Get started

The R-factor scripts can be used to:

  1. Compute the erosivity \(EI_{30}\) values for a number of stations and years.

  2. Use the computed \(EI_{30}\) values to compute an R-value.

On this page, an example application can be found. Pandas is used as package to format input data for the computations, for which a default is defined in the section below. The package holds two specific example functions to load files (see Matlab KU Leuven) to the pandas format (see section File handling).

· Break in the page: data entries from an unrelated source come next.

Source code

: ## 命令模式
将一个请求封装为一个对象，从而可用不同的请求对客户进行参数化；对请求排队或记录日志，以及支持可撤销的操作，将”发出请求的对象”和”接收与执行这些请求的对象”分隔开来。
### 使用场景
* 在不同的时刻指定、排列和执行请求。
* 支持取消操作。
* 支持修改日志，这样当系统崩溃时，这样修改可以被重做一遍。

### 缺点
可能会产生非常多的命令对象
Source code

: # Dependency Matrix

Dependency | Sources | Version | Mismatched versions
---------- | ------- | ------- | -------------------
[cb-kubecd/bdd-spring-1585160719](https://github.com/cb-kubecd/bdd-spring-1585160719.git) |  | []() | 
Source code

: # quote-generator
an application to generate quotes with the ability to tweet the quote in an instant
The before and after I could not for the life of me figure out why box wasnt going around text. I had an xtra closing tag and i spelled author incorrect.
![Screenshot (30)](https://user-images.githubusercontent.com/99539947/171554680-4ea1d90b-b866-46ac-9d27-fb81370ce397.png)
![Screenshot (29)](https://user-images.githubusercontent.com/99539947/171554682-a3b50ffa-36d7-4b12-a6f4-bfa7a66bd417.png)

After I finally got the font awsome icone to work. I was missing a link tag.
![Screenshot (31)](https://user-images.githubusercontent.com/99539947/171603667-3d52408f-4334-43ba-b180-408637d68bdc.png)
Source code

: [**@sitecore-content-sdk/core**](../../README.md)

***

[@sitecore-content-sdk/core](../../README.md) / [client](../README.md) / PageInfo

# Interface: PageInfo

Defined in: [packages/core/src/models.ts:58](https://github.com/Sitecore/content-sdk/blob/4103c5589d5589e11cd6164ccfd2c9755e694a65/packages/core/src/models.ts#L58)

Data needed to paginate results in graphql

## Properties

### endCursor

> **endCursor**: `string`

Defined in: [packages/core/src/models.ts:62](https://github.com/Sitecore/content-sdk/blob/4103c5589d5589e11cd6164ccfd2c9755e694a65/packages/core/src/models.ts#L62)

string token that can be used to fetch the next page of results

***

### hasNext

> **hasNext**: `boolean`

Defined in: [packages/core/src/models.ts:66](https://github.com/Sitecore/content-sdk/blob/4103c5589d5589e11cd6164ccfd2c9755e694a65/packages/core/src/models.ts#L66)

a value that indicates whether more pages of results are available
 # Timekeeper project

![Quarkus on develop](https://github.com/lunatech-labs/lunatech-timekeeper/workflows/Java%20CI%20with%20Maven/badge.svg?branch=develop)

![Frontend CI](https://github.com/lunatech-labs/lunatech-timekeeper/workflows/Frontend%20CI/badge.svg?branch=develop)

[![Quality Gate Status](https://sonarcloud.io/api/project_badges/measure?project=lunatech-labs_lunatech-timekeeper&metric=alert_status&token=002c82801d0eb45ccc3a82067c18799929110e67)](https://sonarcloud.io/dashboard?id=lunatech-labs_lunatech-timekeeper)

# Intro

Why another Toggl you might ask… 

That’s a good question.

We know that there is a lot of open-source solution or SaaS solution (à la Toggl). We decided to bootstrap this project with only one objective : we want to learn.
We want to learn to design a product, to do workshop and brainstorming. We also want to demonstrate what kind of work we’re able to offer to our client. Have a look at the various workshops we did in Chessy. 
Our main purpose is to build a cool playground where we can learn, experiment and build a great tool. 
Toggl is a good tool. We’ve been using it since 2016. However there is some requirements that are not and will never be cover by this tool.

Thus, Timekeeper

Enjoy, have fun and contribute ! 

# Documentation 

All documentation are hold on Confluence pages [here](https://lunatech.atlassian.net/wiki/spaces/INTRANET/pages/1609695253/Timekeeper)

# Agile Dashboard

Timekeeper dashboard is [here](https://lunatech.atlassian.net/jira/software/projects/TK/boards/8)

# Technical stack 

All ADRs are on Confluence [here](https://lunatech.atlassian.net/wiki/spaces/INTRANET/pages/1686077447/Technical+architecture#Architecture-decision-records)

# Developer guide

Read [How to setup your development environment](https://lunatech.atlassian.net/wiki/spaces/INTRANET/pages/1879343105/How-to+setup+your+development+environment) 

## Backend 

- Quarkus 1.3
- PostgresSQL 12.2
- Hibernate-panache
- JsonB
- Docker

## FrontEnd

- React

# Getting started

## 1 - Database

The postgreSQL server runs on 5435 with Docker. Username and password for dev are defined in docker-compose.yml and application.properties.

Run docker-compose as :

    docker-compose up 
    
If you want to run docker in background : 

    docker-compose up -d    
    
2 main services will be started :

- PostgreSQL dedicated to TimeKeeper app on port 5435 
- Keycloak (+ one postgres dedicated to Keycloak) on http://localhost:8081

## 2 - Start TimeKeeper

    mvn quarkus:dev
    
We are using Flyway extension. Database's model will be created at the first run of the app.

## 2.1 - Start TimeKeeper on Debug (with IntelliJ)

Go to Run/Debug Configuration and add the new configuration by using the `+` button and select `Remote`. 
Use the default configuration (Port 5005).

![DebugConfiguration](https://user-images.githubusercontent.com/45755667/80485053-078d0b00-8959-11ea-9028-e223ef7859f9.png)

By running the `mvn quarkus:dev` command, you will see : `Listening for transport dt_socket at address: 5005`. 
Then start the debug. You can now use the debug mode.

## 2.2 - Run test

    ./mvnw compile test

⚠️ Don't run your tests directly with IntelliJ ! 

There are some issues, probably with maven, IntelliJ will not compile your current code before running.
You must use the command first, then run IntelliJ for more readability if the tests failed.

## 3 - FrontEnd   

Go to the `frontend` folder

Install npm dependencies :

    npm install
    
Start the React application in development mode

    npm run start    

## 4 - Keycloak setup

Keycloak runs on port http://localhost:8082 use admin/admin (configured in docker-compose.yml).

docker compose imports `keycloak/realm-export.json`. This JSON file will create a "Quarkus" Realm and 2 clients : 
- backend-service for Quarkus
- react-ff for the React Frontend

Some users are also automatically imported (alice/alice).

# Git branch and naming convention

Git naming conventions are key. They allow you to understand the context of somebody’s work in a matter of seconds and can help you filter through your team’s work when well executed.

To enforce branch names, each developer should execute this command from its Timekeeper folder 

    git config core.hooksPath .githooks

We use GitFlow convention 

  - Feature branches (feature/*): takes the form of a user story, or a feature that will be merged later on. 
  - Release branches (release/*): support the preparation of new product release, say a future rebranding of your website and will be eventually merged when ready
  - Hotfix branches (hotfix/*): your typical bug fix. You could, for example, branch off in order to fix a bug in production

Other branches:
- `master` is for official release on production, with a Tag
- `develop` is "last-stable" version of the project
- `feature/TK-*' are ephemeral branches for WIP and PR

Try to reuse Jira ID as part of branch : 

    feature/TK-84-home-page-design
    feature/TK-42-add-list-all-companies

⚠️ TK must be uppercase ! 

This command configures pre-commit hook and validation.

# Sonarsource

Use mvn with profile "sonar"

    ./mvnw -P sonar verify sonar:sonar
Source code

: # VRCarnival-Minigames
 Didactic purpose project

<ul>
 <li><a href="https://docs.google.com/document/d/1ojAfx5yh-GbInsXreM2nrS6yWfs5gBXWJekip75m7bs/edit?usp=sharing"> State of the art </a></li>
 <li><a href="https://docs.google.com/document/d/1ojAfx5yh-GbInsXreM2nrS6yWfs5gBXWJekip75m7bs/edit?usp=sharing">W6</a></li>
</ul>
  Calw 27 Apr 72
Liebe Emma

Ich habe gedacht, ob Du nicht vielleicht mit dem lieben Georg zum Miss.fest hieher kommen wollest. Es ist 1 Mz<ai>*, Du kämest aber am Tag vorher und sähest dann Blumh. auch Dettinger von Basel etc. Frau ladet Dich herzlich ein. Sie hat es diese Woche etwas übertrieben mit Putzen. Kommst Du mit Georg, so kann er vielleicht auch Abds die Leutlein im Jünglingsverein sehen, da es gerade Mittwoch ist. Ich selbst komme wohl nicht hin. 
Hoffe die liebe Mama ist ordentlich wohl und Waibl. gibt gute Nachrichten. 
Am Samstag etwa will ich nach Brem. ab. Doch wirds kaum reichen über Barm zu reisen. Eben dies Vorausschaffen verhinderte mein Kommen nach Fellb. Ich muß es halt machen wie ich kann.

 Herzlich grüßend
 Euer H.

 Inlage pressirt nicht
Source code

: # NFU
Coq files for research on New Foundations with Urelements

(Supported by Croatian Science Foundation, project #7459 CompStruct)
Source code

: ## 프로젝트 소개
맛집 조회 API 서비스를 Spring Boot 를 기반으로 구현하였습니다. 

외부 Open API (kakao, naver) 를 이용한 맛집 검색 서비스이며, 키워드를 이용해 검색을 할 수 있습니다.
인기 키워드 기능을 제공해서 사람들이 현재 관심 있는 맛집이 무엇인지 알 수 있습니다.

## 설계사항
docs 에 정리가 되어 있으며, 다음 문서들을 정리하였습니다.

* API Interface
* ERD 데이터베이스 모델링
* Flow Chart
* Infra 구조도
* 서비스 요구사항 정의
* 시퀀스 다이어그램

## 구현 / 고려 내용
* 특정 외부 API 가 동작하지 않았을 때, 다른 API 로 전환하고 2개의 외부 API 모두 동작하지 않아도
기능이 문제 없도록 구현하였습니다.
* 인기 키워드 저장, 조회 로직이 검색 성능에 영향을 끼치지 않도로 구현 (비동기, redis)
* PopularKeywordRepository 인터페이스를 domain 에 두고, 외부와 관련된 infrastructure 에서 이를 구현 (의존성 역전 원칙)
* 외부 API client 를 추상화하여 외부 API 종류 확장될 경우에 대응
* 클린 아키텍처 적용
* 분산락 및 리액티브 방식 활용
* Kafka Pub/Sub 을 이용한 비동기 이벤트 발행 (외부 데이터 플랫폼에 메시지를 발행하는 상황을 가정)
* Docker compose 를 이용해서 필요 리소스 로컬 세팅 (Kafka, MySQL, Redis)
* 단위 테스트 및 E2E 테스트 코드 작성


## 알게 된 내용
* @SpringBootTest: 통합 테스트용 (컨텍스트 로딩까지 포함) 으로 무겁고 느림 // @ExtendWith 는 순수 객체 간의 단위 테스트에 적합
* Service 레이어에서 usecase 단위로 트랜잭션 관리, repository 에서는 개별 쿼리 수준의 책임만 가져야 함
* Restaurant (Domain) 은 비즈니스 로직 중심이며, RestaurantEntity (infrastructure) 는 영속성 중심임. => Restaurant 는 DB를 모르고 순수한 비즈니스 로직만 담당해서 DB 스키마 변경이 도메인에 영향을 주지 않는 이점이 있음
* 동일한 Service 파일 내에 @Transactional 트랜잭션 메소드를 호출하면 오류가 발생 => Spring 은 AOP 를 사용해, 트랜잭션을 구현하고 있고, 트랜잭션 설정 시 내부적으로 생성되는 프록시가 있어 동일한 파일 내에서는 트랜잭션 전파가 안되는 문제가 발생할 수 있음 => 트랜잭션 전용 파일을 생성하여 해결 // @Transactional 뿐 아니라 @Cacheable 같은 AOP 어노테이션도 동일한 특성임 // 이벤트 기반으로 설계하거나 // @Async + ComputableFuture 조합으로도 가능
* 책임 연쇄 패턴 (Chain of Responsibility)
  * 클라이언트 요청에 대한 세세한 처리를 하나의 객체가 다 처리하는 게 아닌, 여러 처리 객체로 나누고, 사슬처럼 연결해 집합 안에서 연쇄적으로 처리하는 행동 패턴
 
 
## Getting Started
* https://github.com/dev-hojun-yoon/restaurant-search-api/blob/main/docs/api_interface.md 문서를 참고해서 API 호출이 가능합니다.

From 10’ rain data to EI for a single station/year

The input of the erosivity algorithm is a rainfall time series with a 10’ resolution as a Pandas DataFrame, e.g.

idx

datetime

rain_mm

station

0

2018-01-01 02:10:00

0.27

P01

1

2018-01-01 02:20:00

0.02

P01

2

2018-01-01 03:10:00

0.48

P01

The data can be derived from any source and contain more columns (e.g. the measurement station identifier), but the datetime, rain_mm and station are required to apply the erosivity algorithm. The data can contain both data of a single year/station as multiple years/stations (see further to calculate multiple stations together. Make sure that the station column is present also for the single station case.

Note

The pandas input data can not hold NULL (NaN) or 0! The user needs to delete/interpolate these values beforehand.

Erosivity (EI30-values) for a single station/year combination can be computed (make sure to activating the conda environment, conda activate rfactor). The rfactor.compute_erosivity() function applies the algorithm to a DataFrame containing data for a single station/year, e.g. for the data in DataFrame df_rain.

from rfactor import compute_erosivity, rain_energy_verstraeten2006, maximum_intensity
erosivity = compute_erosivity(df_rain, rain_energy_verstraeten2006, maximum_intensity)

Note

1. Other rain energy functions that are implemented are Brown and Foster (see rfactor.rfactor.rain_energy_brown_and_foster1987()) and McGregor (see rfactor.rfactor.rain_energy_mcgregor1995())

2. Equally to note above, the rfactor.rfactor.rain_energy_verstraeten2006() is the default method to deriver rain energy per unit depth for an event. Also here, users can implement their custom function.

3. Note that preimplemented energy functions are valid for ten minute rainfall input data.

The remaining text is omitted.